Kobre & Kim Honors Helen Zia for Asian Pacific American Heritage Month


May 27, 2022

In honor of Asian Pacific American Heritage Month, Kobre & Kim is reflecting on the achievements of Asian Americans in and out of the legal industry. Today, we honor Helen Zia for her activism and leadership in the Asian American community.

Helen Zia is a Chinese American author, activist and former journalist. As an activist, Ms. Zia has been an outspoken leader on topics such as civil rights, women’s rights and LGBTQ rights. She became a key player in the Asian American civil rights movement following the racially motivated murder of Vincent Chin in 1982. She led the fight for federal civil rights charges against the perpetrators.

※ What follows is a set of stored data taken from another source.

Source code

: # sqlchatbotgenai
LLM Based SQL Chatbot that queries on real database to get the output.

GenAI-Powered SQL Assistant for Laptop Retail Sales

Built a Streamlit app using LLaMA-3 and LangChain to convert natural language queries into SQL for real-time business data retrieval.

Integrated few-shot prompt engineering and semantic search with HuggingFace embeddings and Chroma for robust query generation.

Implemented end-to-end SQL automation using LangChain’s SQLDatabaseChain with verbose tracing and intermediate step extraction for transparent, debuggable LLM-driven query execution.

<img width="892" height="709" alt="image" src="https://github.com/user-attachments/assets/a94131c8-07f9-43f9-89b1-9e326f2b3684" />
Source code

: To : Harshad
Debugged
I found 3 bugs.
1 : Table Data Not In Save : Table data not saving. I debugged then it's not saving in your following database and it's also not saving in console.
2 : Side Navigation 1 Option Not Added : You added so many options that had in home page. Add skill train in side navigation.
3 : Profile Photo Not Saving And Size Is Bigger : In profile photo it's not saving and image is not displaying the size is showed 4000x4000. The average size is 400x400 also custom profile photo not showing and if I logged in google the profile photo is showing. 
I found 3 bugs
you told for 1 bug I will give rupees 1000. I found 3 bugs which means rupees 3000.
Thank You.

 Ms. Zia found her calling as a journalist and author, focusing on the Asian American experience and shedding light on the treatment of Asian Americans throughout history. In 2000, Ms. Zia published her first book, Asian American Dreams: The Emergence of an American People, which explores key events in the rise of Asian Americans as politically and socially influential in American history. Her latest work, Last Boat Out of Shanghai: The Epic Story of the Chinese Who Fled Mao’s Revolution, recounts real-life stories of the exodus of Chinese immigrants fleeing the Communist Revolution during the 1950s. She was a finalist for the PEN America Award for Biography.

Ms. Zia is also a Fulbright Scholar and was part of the first class of graduating women from Princeton University. She received an honorary Doctor of Humane Letters from the University of San Francisco and an honorary Doctor of Laws from the City University of New York Law School for bringing important matters of law and civil rights into public view.